WHAT THE TASK REQUIRES:
Give again only those lines from the start of the entries through the line holding "# mkdir /export/brick1/brick", leaving them as they are.

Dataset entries
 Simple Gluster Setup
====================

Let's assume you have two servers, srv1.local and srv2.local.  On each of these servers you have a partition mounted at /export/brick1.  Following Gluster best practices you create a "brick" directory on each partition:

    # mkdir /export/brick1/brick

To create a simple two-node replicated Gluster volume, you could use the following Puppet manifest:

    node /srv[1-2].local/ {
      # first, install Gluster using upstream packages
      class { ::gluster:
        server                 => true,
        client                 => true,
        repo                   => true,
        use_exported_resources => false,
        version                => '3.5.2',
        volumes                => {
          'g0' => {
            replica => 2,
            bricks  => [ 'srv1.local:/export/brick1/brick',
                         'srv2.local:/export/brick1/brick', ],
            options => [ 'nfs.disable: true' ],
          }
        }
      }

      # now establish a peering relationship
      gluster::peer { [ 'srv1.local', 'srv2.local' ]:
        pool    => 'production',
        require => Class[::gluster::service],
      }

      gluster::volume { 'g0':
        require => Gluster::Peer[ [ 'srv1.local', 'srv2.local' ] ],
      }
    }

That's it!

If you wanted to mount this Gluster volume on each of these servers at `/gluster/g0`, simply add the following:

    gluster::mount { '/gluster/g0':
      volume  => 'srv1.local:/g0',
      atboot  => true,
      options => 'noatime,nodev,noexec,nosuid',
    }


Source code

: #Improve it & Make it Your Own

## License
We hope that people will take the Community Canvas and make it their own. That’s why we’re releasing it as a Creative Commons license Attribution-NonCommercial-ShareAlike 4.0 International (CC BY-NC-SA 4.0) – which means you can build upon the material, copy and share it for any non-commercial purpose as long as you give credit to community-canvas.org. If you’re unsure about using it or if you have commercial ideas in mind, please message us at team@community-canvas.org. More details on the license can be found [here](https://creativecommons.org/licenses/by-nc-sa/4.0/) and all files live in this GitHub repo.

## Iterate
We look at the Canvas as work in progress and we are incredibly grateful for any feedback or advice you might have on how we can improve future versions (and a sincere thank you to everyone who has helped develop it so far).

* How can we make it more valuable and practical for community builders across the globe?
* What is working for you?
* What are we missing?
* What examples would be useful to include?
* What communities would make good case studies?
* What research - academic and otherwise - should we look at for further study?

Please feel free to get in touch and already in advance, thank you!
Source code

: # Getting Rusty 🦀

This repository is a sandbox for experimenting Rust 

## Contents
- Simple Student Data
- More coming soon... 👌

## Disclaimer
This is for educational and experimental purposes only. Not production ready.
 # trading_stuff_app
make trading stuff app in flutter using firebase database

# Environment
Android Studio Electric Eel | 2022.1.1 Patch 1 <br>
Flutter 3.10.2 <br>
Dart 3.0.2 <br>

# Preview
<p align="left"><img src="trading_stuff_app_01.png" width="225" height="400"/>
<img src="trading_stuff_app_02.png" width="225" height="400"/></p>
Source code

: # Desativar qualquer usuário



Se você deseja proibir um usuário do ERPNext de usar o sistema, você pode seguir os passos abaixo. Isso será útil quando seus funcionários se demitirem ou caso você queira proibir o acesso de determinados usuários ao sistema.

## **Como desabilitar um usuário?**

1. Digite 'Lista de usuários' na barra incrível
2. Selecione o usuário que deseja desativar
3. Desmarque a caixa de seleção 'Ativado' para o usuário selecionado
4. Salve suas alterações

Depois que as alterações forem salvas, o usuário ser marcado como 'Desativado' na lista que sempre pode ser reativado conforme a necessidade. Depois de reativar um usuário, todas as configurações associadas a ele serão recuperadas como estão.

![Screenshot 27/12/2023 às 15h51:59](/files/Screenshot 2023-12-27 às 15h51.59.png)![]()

FINISHED EXERCISE:
 Simple Gluster Setup
====================

Let's assume you have two servers, srv1.local and srv2.local.  On each of these servers you have a partition mounted at /export/brick1.  Following Gluster best practices you create a "brick" directory on each partition:

    # mkdir /export/brick1/brick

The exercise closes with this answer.